▶ **Records from a dataset**
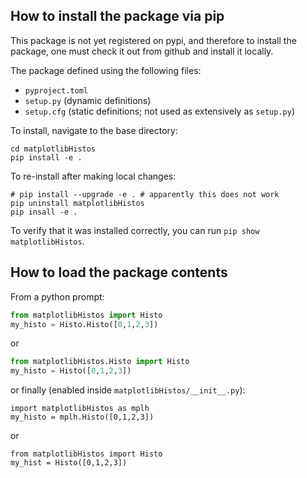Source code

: 
How to install the package via pip
--------

This package is not yet registered on pypi, and therefore to install the package, one must
check it out from github and install it locally.

The package defined using the following files:
 - `pyproject.toml`
 - `setup.py` (dynamic definitions)
 - `setup.cfg` (static definitions; not used as extensively as `setup.py`)

To install, navigate to the base directory:
```
cd matplotlibHistos
pip install -e .
```

To re-install after making local changes:
```
# pip install --upgrade -e . # apparently this does not work
pip uninstall matplotlibHistos
pip insall -e .
```
To verify that it was installed correctly, you can run `pip show matplotlibHistos`.



How to load the package contents
--------

From a python prompt:

```python
from matplotlibHistos import Histo
my_histo = Histo.Histo([0,1,2,3])
```
or
```python
from matplotlibHistos.Histo import Histo
my_histo = Histo([0,1,2,3])
```
or finally (enabled inside `matplotlibHistos/__init__.py`):
```
import matplotlibHistos as mplh
my_histo = mplh.Histo([0,1,2,3])
```

or
```
from matplotlibHistos import Histo
my_hist = Histo([0,1,2,3])
```
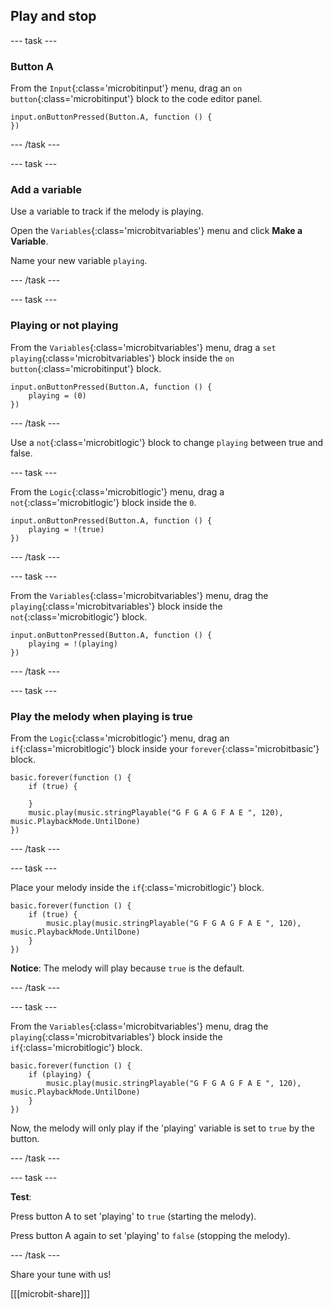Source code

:## Play and stop

\--- task ---

### Button A

From the `Input`{:class='microbitinput'} menu, drag an `on button`{:class='microbitinput'} block to the code editor panel.

```microbit
input.onButtonPressed(Button.A, function () {
})
```

\--- /task ---

\--- task ---

### Add a variable

Use a variable to track if the melody is playing.

Open the `Variables`{:class='microbitvariables'} menu and click **Make a Variable**.

Name your new variable `playing`.

\--- /task ---

\--- task ---

### Playing or not playing

From the `Variables`{:class='microbitvariables'} menu, drag a `set playing`{:class='microbitvariables'} block inside the `on button`{:class='microbitinput'} block.

```microbit
input.onButtonPressed(Button.A, function () {
    playing = (0)
})
```

\--- /task ---

Use a `not`{:class='microbitlogic'} block to change `playing` between true and false.

\--- task ---

From the `Logic`{:class='microbitlogic'} menu, drag a `not`{:class='microbitlogic'} block inside the `0`.

```microbit
input.onButtonPressed(Button.A, function () {
    playing = !(true)
})
```

\--- /task ---

\--- task ---

From the `Variables`{:class='microbitvariables'} menu, drag the `playing`{:class='microbitvariables'} block inside the `not`{:class='microbitlogic'} block.

```microbit
input.onButtonPressed(Button.A, function () {
    playing = !(playing)
})
```

\--- /task ---

\--- task ---

### Play the melody when playing is true

From the `Logic`{:class='microbitlogic'} menu, drag an `if`{:class='microbitlogic'} block inside your `forever`{:class='microbitbasic'} block.

```microbit
basic.forever(function () {
    if (true) {
    	
    }
    music.play(music.stringPlayable("G F G A G F A E ", 120), music.PlaybackMode.UntilDone)
})
```

\--- /task ---

\--- task ---

Place your melody inside the `if`{:class='microbitlogic'} block.

```microbit
basic.forever(function () {
    if (true) {
        music.play(music.stringPlayable("G F G A G F A E ", 120), music.PlaybackMode.UntilDone)
    }
})
```

**Notice**: The melody will play because `true` is the default.

\--- /task ---

\--- task ---

From the `Variables`{:class='microbitvariables'} menu, drag the `playing`{:class='microbitvariables'} block inside the `if`{:class='microbitlogic'} block.

```microbit
basic.forever(function () {
    if (playing) {
        music.play(music.stringPlayable("G F G A G F A E ", 120), music.PlaybackMode.UntilDone)
    }
})
```

Now, the melody will only play if the 'playing' variable is set to `true` by the button.

\--- /task ---

\--- task ---

**Test**:

Press button A to set 'playing' to `true` (starting the melody).

Press button A again to set 'playing' to `false` (stopping the melody).

\--- /task ---

Share your tune with us!

[[[microbit-share]]]
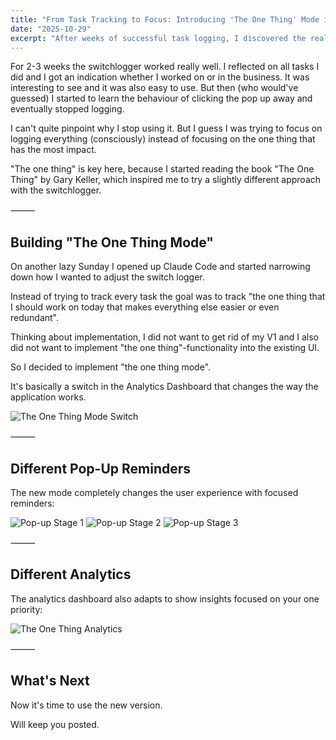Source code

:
 ```yaml
---
title: "From Task Tracking to Focus: Introducing 'The One Thing' Mode in SwitchLogger"
date: "2025-10-29"
excerpt: "After weeks of successful task logging, I discovered the real challenge wasn't tracking everything—it was identifying what matters most. Here's how I evolved SwitchLogger to focus on the one thing that makes everything else easier."
---
```


For 2-3 weeks the switchlogger worked really well. I reflected on all tasks I did and I got an indication whether I worked on or in the business. It was interesting to see and it was also easy to use. But then (who would've guessed) I started to learn the behaviour of clicking the pop up away and eventually stopped logging.

I can't quite pinpoint why I stop using it. But I guess I was trying to focus on logging everything (consciously) instead of focusing on the one thing that has the most impact.

"The one thing" is key here, because I started reading the book "The One Thing" by Gary Keller, which inspired me to try a slightly different approach with the switchlogger.

⸻

## Building "The One Thing Mode"

On another lazy Sunday I opened up Claude Code and started narrowing down how I wanted to adjust the switch logger.

Instead of trying to track every task the goal was to track "the one thing that I should work on today that makes everything else easier or even redundant".

Thinking about implementation, I did not want to get rid of my V1 and I also did not want to implement "the one thing"-functionality into the existing UI.

So I decided to implement "the one thing mode".

It's basically a switch in the Analytics Dashboard that changes the way the application works.

![The One Thing Mode Switch](/images/blog/switch-logger-switch.png)

⸻

## Different Pop-Up Reminders

The new mode completely changes the user experience with focused reminders:

![Pop-up Stage 1](/images/blog/popup-stage-1.png) ![Pop-up Stage 2](/images/blog/popup-stage-2.png) ![Pop-up Stage 3](/images/blog/popup-stage-3.png)

⸻

## Different Analytics

The analytics dashboard also adapts to show insights focused on your one priority:

![The One Thing Analytics](/images/blog/switch-logger-the-one-thing-analytics.jpg)

⸻

## What's Next

Now it's time to use the new version.

Will keep you posted.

▶ **Task description**
Wherever a line holds the word "microbitinput", copy that line out of the entries above.

▶ **Reply**
From the `Input`{:class='microbitinput'} menu, drag an `on button`{:class='microbitinput'} block to the code editor panel.
From the `Variables`{:class='microbitvariables'} menu, drag a `set playing`{:class='microbitvariables'} block inside the `on button`{:class='microbitinput'} block.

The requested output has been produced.